• _What is required_:
Every line from the top of the records below through the one containing "- 1.094160 I \\" must be copied exactly, and the pictures must not be.

Plain-text document sources:
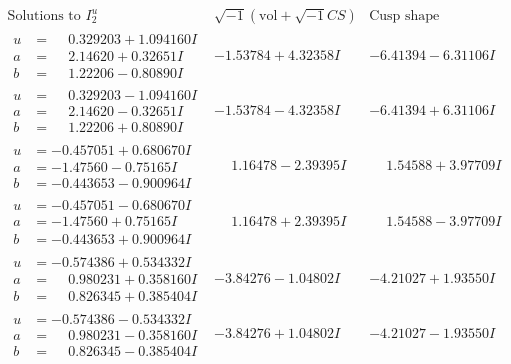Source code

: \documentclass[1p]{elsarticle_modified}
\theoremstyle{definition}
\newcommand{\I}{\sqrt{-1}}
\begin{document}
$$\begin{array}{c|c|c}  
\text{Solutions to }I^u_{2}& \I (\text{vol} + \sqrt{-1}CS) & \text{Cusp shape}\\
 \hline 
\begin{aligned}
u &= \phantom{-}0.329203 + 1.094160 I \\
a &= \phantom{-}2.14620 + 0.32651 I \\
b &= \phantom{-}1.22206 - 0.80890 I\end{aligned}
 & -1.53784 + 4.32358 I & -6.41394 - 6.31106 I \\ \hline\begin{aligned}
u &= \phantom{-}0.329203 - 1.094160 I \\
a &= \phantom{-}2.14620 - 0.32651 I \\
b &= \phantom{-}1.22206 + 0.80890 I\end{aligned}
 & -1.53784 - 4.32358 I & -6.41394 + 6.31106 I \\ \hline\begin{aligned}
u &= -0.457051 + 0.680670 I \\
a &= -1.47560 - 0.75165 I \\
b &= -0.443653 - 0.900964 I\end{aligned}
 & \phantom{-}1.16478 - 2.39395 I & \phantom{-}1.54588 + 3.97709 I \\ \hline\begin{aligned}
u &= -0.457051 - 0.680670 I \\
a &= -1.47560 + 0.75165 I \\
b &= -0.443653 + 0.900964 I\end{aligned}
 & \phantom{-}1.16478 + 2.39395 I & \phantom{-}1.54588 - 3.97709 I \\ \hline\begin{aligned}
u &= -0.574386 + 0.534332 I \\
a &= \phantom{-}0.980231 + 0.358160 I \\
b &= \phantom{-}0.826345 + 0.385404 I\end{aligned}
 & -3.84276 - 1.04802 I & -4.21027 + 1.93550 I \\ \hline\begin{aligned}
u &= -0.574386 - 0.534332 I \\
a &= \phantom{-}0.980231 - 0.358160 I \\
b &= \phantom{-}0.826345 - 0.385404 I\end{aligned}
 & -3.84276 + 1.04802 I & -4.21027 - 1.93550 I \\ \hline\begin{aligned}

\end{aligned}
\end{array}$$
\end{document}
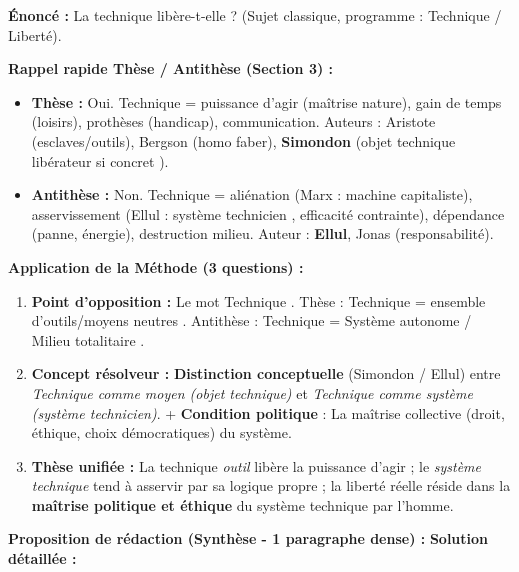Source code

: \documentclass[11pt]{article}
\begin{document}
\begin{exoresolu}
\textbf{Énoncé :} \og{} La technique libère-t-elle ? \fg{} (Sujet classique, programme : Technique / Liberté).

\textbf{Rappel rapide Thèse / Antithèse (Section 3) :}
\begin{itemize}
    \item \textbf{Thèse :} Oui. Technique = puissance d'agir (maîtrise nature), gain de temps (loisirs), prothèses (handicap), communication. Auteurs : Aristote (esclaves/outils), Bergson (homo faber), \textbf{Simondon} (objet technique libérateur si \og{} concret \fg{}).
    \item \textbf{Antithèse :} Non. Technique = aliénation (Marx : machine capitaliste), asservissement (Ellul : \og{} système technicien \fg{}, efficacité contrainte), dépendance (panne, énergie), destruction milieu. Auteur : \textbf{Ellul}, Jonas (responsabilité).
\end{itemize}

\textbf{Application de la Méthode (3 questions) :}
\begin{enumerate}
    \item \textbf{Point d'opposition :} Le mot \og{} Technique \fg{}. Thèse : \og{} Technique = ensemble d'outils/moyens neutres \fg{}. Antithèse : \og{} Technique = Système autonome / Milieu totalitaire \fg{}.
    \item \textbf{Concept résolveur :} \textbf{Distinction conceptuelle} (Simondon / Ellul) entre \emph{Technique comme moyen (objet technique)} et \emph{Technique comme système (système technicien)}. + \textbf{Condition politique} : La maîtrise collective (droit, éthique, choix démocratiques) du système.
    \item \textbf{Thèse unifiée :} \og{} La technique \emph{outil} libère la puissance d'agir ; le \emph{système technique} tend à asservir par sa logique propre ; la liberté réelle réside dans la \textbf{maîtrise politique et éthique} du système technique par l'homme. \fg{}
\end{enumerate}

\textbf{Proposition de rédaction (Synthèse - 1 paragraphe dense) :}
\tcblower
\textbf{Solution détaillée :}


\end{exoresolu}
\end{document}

• _Solution to the problem_:
Source code

: \documentclass[1p]{elsarticle_modified}
\theoremstyle{definition}
\newcommand{\I}{\sqrt{-1}}
\begin{document}
$$\begin{array}{c|c|c}  
\text{Solutions to }I^u_{2}& \I (\text{vol} + \sqrt{-1}CS) & \text{Cusp shape}\\
 \hline 
\begin{aligned}
u &= \phantom{-}0.329203 + 1.094160 I \\
a &= \phantom{-}2.14620 + 0.32651 I \\
b &= \phantom{-}1.22206 - 0.80890 I\end{aligned}
 & -1.53784 + 4.32358 I & -6.41394 - 6.31106 I \\ \hline\begin{aligned}
u &= \phantom{-}0.329203 - 1.094160 I \\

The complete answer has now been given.